Knowledge and use of 30-60-90 and 45-45-90 Triangles

Key Features of Special Triangles

The 30-60-90 triangle and the 45-45-90 triangle are two special kinds of right-angled triangles.
Understanding these triangles allow simplified calculations in certain geometrical problems or trigonometric applications.

30-60-90 Triangle

The sides of a 30-60-90 triangle are in ratio of √1 : √3 : 2.
The length of the hypotenuse is twice the length of the shorter leg (which is opposite the 30-degree angle).
The length of the longer leg (which is opposite the 60-degree angle) is √3 times the length of the shorter leg.

45-45-90 Triangle

In a 45-45-90 triangle, the sides are in the ratio of 1 : 1 : √2.
Both the legs are equal in length as the angles opposite them (which are 45 degrees each) are equal.
The length of the hypotenuse is √2 times the length of each leg.

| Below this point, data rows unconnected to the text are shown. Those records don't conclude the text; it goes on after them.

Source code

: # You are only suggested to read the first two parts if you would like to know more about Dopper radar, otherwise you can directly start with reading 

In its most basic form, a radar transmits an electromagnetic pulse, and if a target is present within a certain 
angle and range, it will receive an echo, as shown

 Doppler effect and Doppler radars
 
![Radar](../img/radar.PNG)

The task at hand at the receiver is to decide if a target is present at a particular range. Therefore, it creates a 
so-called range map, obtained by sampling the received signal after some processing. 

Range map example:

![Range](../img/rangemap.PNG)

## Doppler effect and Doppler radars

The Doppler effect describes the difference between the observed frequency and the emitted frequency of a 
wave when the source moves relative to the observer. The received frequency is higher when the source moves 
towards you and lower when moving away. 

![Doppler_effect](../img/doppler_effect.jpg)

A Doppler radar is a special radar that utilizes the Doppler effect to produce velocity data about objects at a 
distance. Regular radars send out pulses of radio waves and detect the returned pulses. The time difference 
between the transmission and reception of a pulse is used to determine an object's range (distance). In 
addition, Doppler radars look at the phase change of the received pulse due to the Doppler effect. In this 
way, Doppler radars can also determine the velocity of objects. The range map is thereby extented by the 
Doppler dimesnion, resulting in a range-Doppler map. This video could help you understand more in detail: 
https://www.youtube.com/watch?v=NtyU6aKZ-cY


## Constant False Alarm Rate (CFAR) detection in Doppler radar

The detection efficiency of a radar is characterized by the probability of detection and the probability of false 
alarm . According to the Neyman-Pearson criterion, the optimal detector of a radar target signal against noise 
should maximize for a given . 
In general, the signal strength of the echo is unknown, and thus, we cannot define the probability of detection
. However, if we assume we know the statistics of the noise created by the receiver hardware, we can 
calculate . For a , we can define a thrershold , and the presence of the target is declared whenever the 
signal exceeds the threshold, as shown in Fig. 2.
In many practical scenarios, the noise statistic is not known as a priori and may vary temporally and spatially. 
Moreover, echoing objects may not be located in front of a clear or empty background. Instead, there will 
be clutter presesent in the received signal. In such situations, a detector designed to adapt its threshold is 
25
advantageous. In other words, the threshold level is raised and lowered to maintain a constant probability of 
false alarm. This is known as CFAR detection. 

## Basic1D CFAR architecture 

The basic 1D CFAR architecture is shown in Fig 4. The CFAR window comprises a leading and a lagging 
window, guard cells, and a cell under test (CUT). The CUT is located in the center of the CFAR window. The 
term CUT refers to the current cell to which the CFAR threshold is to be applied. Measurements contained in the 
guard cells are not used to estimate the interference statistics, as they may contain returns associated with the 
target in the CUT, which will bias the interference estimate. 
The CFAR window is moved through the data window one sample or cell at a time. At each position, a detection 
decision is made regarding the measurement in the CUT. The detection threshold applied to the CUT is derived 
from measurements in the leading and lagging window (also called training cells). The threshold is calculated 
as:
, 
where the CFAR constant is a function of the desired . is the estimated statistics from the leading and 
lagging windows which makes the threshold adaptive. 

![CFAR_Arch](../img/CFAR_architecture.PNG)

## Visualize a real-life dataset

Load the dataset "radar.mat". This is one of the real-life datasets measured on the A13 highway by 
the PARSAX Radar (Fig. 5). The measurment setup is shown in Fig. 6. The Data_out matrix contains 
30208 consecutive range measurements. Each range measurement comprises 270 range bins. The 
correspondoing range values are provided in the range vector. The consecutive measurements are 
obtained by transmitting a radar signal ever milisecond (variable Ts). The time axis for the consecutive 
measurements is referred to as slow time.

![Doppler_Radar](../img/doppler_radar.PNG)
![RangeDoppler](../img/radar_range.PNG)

Trigonometric Ratios in Special Triangles

Understanding these triangles also allows simplified computation of certain trigonometric values.

30-60-90 Triangle

For the 30-degree angle: sin 30° = 1/2, cos 30° = √3/2, tan 30° = √3/3.
For the 60-degree angle: sin 60° = √3/2, cos 60° = 1/2, tan 60° = √3.

45-45-90 Triangle

Since the two non-right angles are both 45 degrees: sin 45° = √2/2, cos 45° = √2/2, tan 45° = 1.

By recognising these patterns in 30-60-90 and 45-45-90 triangles, you can save significant effort and time when solving geometry problems or performing calculations that involve trigonometry.